Credit Suisse upgraded the European banking sector citing 8 reasons why the banks now look attractive.
The reasons for the upgrade to European banks are:
- Macro risks are overstated.
- No hard landing: European and global PMIs are consistent with 2.5% and 3.5% GDP growth, respectively. Credit: Speculative grade spreads lead charge-offs and defaults by 6 months and are consistent with a further fall in charge-offs. Credit spreads have not widened in the last month, in spite of the macro worries priced into the bond market.
- Tight fiscal/loose monetary. The combination of tight fiscal and loose monetary policy is beneficial for banks versus cyclicals (as it allows lower rates for longer and underpins sovereign credit quality).

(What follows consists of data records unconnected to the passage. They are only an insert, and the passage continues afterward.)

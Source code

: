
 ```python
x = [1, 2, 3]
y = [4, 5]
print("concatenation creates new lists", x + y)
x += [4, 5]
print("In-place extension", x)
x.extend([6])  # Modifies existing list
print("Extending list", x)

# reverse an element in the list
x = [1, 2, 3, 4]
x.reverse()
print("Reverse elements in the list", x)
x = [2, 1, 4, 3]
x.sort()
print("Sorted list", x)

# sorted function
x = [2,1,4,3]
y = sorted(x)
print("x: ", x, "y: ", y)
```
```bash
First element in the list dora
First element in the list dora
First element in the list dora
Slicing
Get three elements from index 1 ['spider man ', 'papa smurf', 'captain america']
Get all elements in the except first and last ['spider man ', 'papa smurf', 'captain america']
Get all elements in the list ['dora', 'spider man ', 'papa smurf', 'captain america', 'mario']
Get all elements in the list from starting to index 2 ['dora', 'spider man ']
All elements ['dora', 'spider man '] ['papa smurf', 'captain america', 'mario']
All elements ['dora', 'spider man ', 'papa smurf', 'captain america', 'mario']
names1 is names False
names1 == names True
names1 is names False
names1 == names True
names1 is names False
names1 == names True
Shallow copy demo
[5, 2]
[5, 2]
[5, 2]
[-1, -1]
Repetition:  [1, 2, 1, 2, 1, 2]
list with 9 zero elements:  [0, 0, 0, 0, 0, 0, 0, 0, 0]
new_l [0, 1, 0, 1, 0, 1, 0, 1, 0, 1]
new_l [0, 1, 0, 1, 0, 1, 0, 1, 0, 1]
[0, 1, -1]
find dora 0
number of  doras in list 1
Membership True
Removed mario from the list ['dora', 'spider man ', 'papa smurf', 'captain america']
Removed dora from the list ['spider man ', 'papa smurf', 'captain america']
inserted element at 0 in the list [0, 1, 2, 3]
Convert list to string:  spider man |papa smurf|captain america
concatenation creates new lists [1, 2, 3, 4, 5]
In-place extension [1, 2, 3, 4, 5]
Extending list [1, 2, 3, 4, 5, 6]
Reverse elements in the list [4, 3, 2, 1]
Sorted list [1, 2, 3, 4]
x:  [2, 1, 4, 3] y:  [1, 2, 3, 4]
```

- Yield curve will steepen. We do not expect a big negative surprise from US housing.
- Valuation and profitability are supportive. European banks trade on a 10% discount to historical norms on P/PPP, even on pessimistic charge-off and deleveraging assumptions. A PTBV of 1.1x is discounting a RoTE of 11%, but our banks team expects 14%, and possibly 17%, by 2012. Banks are the cheapest cyclical sectors on HOLT, given our assumptions.
- Pre-provisioning profits normally rise to be 16% above previous peak in the three years after a banking crisis – and this time is not different. Our banks team highlight that assets spreads are widening.
- Lending conditions suggest loan growth will shortly turn positive in Europe.
- Regulation and tax have been watered down: our banks team estimates that the likely hit from BIS 3 has fallen from 37% of net earnings to 9%.
How to play it? Although banks are still their largest underweight among all sectors CS still likes the following names:
“Our preferred banks are BNP, Commerzbank, Lloyds, SAN, HSBC, Uncredit, Sberbank.”